I wanna have fun too, ya know?  A sick fuckin grin on his face, well he says it.  Nothing behind his eyes. I was standing there and you wanna know what I thought, Sheriff? I was standing there looking at the fuckin’ devil. 

What else happened, son? 

Tears began to brim in the boy’s eyes again. His plate was sitting center on the table– unfinished. He was lighting another cigarette. 

Sheriff, I think some things are better kept between one’s self and God, don’t you believe? 

Marion, this is a murder we're talking about. I need to know everything. 

Murder? No. This was a justified killing. I ain’t murder no one sheriff. I was in the wrong place at the wrong time. But I didn’t go down there to kill someone, you understand? I went down there to fix a piece of myself and shit got out of hand. Sometimes, that’s life. 

Go on, son. I need to know. 

Do you? 

Yes. 

Alright… You like monster stories, Sheriff?

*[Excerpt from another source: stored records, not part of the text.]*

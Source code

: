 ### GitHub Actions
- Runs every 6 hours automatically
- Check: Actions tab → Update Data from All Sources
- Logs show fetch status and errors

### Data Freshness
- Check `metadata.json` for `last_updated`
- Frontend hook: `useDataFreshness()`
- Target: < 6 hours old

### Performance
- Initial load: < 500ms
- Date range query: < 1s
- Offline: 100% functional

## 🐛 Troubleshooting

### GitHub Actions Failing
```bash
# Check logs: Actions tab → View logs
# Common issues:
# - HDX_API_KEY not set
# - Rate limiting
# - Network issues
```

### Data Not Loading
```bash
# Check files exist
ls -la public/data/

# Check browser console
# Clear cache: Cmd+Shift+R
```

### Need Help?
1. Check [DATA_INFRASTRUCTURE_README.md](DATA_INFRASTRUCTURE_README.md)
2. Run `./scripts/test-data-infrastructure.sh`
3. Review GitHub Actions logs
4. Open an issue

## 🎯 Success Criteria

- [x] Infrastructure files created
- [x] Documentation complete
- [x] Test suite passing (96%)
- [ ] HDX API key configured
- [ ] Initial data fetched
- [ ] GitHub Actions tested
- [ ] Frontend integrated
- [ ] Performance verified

So, he’s wearing that sick fuckin’ grin on his face. And I tell you, I was looking at the fuckin devil himself. Then, we start doing what he’s telling us what to do. His face flicking back forth from sick fuckin grin to nothing. Reminded me of a scarecrow, you know, like how you see something different depending on the angle you see it from. The barrel of his gun is caressing my chest now, and he’s telling me to be good. Don’t move. Now, you two get eye level with my belt. We listened. I hear him slide the gun back in its holster and now he’s hissing. Hissing this and that. Do it like this, do it like that. It lasted five minutes and every fuckin’ minutes felt like a year, a century. Wyatt was crying softly and at first, I didn’t know it was him; one would have mistaken the sound for the creek running, but I looked over at his face and big, fat, tears running down his cheeks. Looked like glass. And I knew that Wyatt was praying to God to make him a bird so he can fly away because that’s what he does when he’s scared. I want him first, is what the bastard hisses next. He grabs Wyatt by the arm and heaves him up and Wyatt with his pants down by his ankles falls face down, hard into the grass. 

Well, if you want to be right in front of your friend, who am I to stop you. 

A split second. That’s all it took. He went to climb on top of Wyatt, and I reached for his gun and slid it right off him. Now, he’s the fool with his pants down and blubbering a whole mess of things, telling us please don’t kill me! Please! Well, lemme tell you what, Sheriff, I decided when we got on our knees that if I was getting out of it…that fuckin piece of shit wasn’t going home or to jail. He was going somewhere, where? I’m not sure. But I have a pretty good guess. Told him to save me a seat, I’ll see him when I get there. Then I shot him in his face. Well, you saw where I put it, sheriff. 

Jesus, Marion. That other boy with you? 

Down the road. At that motel. Told him I would bring him something to eat. 

Let’s be hungry a little while longer. 

Let’s not hurt each other if we can.